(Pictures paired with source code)
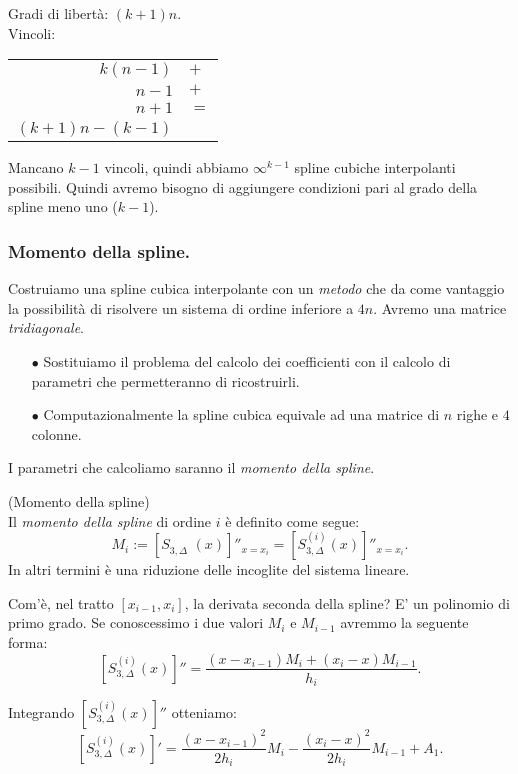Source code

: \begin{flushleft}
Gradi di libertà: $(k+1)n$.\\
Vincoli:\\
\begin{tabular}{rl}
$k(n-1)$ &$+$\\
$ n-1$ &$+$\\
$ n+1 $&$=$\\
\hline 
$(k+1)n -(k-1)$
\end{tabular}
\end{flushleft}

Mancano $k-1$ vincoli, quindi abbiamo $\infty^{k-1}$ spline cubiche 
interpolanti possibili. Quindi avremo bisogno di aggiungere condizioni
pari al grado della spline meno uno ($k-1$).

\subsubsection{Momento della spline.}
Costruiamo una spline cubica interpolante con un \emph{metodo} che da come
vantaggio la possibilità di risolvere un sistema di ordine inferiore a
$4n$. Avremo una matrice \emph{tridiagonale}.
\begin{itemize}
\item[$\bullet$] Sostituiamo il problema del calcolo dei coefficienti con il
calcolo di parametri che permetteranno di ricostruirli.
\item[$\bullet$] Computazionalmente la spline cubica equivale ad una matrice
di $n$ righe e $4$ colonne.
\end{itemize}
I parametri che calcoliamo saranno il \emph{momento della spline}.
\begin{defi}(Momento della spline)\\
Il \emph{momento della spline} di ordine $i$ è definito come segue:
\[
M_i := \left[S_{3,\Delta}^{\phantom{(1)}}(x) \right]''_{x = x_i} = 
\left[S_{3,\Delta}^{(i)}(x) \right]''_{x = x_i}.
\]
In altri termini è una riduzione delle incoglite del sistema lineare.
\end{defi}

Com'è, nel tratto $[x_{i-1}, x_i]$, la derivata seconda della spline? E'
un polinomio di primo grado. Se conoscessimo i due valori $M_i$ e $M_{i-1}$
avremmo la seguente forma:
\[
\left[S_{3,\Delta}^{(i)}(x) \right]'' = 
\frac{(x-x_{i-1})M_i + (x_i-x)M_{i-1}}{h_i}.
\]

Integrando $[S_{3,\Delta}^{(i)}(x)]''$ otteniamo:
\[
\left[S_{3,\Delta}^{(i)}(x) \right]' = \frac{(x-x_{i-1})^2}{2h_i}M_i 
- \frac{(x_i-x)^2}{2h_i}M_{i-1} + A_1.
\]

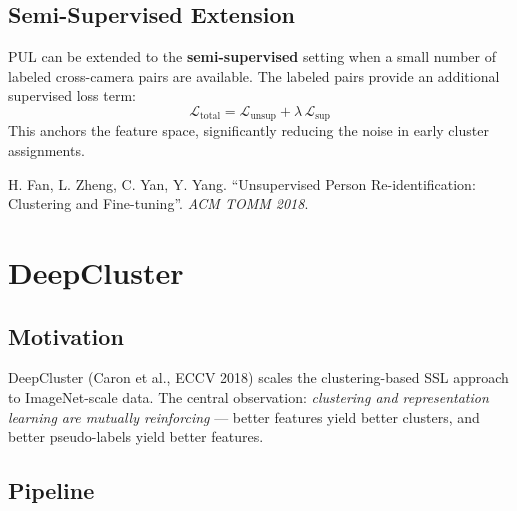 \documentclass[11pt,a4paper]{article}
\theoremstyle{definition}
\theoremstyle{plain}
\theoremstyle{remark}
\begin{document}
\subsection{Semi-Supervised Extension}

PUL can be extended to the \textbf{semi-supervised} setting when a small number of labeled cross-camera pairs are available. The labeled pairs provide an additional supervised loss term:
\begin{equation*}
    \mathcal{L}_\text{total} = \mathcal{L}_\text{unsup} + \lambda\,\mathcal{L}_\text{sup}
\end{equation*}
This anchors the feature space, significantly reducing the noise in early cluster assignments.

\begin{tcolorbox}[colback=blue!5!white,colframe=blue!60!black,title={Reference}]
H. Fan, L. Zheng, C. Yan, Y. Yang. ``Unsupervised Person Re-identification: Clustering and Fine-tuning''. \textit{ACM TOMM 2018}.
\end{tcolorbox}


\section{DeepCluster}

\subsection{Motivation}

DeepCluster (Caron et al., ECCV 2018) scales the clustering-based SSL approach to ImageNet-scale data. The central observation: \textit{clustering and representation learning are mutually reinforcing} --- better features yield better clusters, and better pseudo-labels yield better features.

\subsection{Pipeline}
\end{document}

→ **Task instructions**: Copy each of the entries above precisely, and drop whatever pictures they hold.

→ **Solution for this problem**:
Source code

: \begin{flushleft}
Gradi di libertà: $(k+1)n$.\\
Vincoli:\\
\begin{tabular}{rl}
$k(n-1)$ &$+$\\
$ n-1$ &$+$\\
$ n+1 $&$=$\\
\hline 
$(k+1)n -(k-1)$
\end{tabular}
\end{flushleft}

Mancano $k-1$ vincoli, quindi abbiamo $\infty^{k-1}$ spline cubiche 
interpolanti possibili. Quindi avremo bisogno di aggiungere condizioni
pari al grado della spline meno uno ($k-1$).

\subsubsection{Momento della spline.}
Costruiamo una spline cubica interpolante con un \emph{metodo} che da come
vantaggio la possibilità di risolvere un sistema di ordine inferiore a
$4n$. Avremo una matrice \emph{tridiagonale}.
\begin{itemize}
\item[$\bullet$] Sostituiamo il problema del calcolo dei coefficienti con il
calcolo di parametri che permetteranno di ricostruirli.
\item[$\bullet$] Computazionalmente la spline cubica equivale ad una matrice
di $n$ righe e $4$ colonne.
\end{itemize}
I parametri che calcoliamo saranno il \emph{momento della spline}.
\begin{defi}(Momento della spline)\\
Il \emph{momento della spline} di ordine $i$ è definito come segue:
\[
M_i := \left[S_{3,\Delta}^{\phantom{(1)}}(x) \right]''_{x = x_i} = 
\left[S_{3,\Delta}^{(i)}(x) \right]''_{x = x_i}.
\]
In altri termini è una riduzione delle incoglite del sistema lineare.
\end{defi}

Com'è, nel tratto $[x_{i-1}, x_i]$, la derivata seconda della spline? E'
un polinomio di primo grado. Se conoscessimo i due valori $M_i$ e $M_{i-1}$
avremmo la seguente forma:
\[
\left[S_{3,\Delta}^{(i)}(x) \right]'' = 
\frac{(x-x_{i-1})M_i + (x_i-x)M_{i-1}}{h_i}.
\]

Integrando $[S_{3,\Delta}^{(i)}(x)]''$ otteniamo:
\[
\left[S_{3,\Delta}^{(i)}(x) \right]' = \frac{(x-x_{i-1})^2}{2h_i}M_i 
- \frac{(x_i-x)^2}{2h_i}M_{i-1} + A_1.
\]

 \documentclass[11pt,a4paper]{article}
\theoremstyle{definition}
\theoremstyle{plain}
\theoremstyle{remark}
\begin{document}
\subsection{Semi-Supervised Extension}

PUL can be extended to the \textbf{semi-supervised} setting when a small number of labeled cross-camera pairs are available. The labeled pairs provide an additional supervised loss term:
\begin{equation*}
    \mathcal{L}_\text{total} = \mathcal{L}_\text{unsup} + \lambda\,\mathcal{L}_\text{sup}
\end{equation*}
This anchors the feature space, significantly reducing the noise in early cluster assignments.

\begin{tcolorbox}[colback=blue!5!white,colframe=blue!60!black,title={Reference}]
H. Fan, L. Zheng, C. Yan, Y. Yang. ``Unsupervised Person Re-identification: Clustering and Fine-tuning''. \textit{ACM TOMM 2018}.
\end{tcolorbox}


\section{DeepCluster}

\subsection{Motivation}

DeepCluster (Caron et al., ECCV 2018) scales the clustering-based SSL approach to ImageNet-scale data. The central observation: \textit{clustering and representation learning are mutually reinforcing} --- better features yield better clusters, and better pseudo-labels yield better features.

\subsection{Pipeline}
\end{document}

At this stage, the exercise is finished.